• [WORK ITEM]:
Using the line that contains "- Cargo makes managing crates easy!" as the first line and the last line of the data as the final one, give every line in that range again exactly.

• [EXTRACTED MATERIAL]:
________________

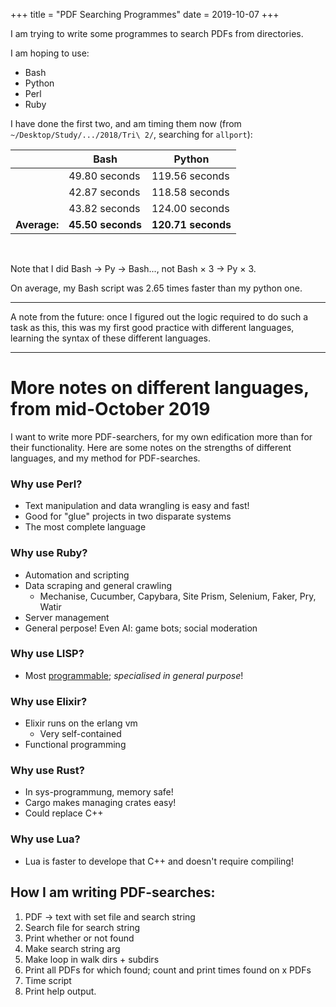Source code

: +++
title = "PDF Searching Programmes"
date = 2019-10-07
+++

I am trying to write some programmes to search PDFs from directories.

I am hoping to use:
  - Bash
  - Python
  - Perl
  - Ruby

I have done the first two, and am timing them now (from `~/Desktop/Study/.../2018/Tri\ 2/`, searching for `allport`):

|| Bash | Python
--- | --- | ---
|| 49.80 seconds | 119.56 seconds
|| 42.87 seconds | 118.58 seconds
|| 43.82 seconds | 124.00 seconds
**Average:** | **45.50 seconds** | **120.71 seconds**

&nbsp;

Note that I did Bash &rarr; Py &rarr; Bash..., not Bash &times; 3 &rarr; Py &times; 3.

On average, my Bash script was 2.65 times faster than my python one.

---

A note from the future: once I figured out the logic required to do such a task as this, this was my first good practice with different languages, learning the syntax of these different languages.

---

# More notes on different languages, from mid-October 2019

I want to write more PDF-searchers, for my own edification more than for their functionality.  Here are some notes on the strengths of different languages, and my method for PDF-searches.

### Why use Perl?
  - Text manipulation and data wrangling is easy and fast!
  - Good for "glue" projects in two disparate systems
  - The most complete language

### Why use Ruby?
  - Automation and scripting
  - Data scraping and general crawling
    - Mechanise, Cucumber, Capybara, Site Prism, Selenium, Faker, Pry, Watir
  - Server management
  - General perpose!  Even AI: game bots; social moderation

### Why use LISP?
  - Most <u>programmable</u>; <i>specialised in general purpose</i>!

### Why use Elixir?
  - Elixir runs on the erlang vm
    - Very self-contained
  - Functional programming

### Why use Rust?
  - In sys-programmung, memory safe!
  - Cargo makes managing crates easy!
  - Could replace C++

### Why use Lua?
  - Lua is faster to develope that C++ and doesn't require compiling!

## How I am writing PDF-searches:
  1. PDF &rarr; text with set file and search string
  2. Search file for search string
  3. Print whether or not found
  4. Make search string arg
  5. Make loop in walk dirs + subdirs
  6. Print all PDFs for which found; count and print times found on x PDFs
  7. Time script
  8. Print help output.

________________

• [EXERCISE ANSWER]:
  - Cargo makes managing crates easy!
  - Could replace C++

### Why use Lua?
  - Lua is faster to develope that C++ and doesn't require compiling!

## How I am writing PDF-searches:
  1. PDF &rarr; text with set file and search string
  2. Search file for search string
  3. Print whether or not found
  4. Make search string arg
  5. Make loop in walk dirs + subdirs
  6. Print all PDFs for which found; count and print times found on x PDFs
  7. Time script
  8. Print help output.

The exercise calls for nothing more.